Turning to FIG. 2, a cutaway view of heating element 108 is shown.
The element is shown in a rectangular form here, but could be
changed in general shape to fit the size and form of the fluid
heater. The conductor embedded in the heating element cannot
protrude through the surface of the carbon black heating element
and is preferred to be positioned a minimum of 6.35 mm from any
surface of the heating element.
The carbon black polymer of the heating element 208 is insert
molded around copper conductors 216, 217, and 218 as described
above. The preferred copper tape is of twenty (20) gauge copper
having a width of 6.35 mm (0.25''). The tapes are generally spaced
approximately 5.1 cm (2'') for optimal performance. This spacing
may vary depending on the width of the tape and current that is
used. Before injection molding, at least one surface of the copper
tape is distressed. Two fourteen (14) gauge copper conductor wires
210 and 211 are attached to the copper tape by soldering,
mechanical connection, or other suitable connection type. This
connection is made at the intersection of the copper wire and the
copper tapes shown at points 219, 220, and 221. The copper tapes
216, 217, and 218 are a set of three that are arranged in a pattern
that repeats throughout the length of the heating element. The
single copper tape 217 is attached to the line side of the input
current. This tape is bordered on each side by tapes 216 and 218
which are both connected to the load side of the input current.

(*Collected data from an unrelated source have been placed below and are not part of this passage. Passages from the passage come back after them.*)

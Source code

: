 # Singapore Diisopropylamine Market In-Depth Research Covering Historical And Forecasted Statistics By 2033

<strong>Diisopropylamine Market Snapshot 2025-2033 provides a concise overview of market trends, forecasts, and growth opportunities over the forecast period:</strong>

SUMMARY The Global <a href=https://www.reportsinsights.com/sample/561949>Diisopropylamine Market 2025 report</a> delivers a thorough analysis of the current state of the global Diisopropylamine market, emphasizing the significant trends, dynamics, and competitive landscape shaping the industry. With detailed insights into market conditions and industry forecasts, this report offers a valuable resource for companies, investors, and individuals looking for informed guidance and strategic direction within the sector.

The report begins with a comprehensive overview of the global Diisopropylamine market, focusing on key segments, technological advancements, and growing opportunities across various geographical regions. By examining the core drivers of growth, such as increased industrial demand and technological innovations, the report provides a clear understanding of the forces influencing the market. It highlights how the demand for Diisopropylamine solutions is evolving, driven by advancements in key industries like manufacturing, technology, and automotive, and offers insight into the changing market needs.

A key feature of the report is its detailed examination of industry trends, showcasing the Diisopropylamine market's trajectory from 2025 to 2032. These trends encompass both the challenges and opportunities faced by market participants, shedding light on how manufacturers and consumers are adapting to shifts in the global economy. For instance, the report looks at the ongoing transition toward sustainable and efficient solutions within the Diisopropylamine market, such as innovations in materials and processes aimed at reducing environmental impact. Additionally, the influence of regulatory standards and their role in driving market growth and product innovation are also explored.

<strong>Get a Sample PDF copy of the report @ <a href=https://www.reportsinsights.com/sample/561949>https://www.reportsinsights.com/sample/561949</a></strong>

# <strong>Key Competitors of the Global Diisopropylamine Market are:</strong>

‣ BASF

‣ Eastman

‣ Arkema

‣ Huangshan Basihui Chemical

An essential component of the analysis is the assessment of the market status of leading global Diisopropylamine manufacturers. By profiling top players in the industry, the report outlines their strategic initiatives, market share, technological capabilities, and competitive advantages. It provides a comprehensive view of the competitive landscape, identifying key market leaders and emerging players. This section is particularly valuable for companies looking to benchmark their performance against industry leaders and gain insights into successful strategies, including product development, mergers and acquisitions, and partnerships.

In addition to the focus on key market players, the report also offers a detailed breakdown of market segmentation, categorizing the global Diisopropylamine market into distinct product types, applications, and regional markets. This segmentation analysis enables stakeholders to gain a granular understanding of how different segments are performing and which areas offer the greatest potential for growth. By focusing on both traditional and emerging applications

Current is naturally going to flow from the line to the load side,
so current will tend to flow from strip 217, through the carbon
black material, to both strips 216 and 218. The resistance of the
carbon black material to the current is what generates heat and
allows the element to operate. This three tape configuration is
repeated with the groups of tape labeled 223 and 224. This three
tape configuration is referred to as a heat generation array.
Connecting wires 210 and 211 are insulated at points 212 and 213
where they exit from the carbon black heating element wall. They
are also insulated at points 214 and 215 where they pass through
the wall.
FIG. 3 is a block diagram of the major components that are
controlled by the mode control unit 302. Alternating current 301
provides power to the mode control unit 302. The current passed to
any carbon black heating element will be controlled by the mode
control unit 302. Tank thermistor 303 is positioned through the
exterior wall of the fluid tank and held within the confines of the
tank in direct contact with the fluid for the purpose of measuring
the temperature of the fluid. Likewise, outflow pipe thermistor 304
penetrates the heated carbon black fluid outflow pipe 305 and is in
direct contact with the fluid flowing through it. The outflow pipe
305 is provided current via the line side 307 and the load side 308
of the input alternating current 301. The outflow pipe heating
element will only be actively heating when the mode control unit
302 closes the switch or relay that completes the circuit of
alternating current transmitted via wire pair 307 and 308. Tank
heating element 306 is supplied alternating current via line side
309 and load side 310. As above, this heating element will become
active only when the mode control unit 302 closes a switch or relay
that will complete the circuit. The inflow pipe 313 is also
constructed in the same manner as the heating element and is active
when mode control unit 302 closes a switch or relay. Wire pair 311
(load) and 312 (line) provide the alternating current.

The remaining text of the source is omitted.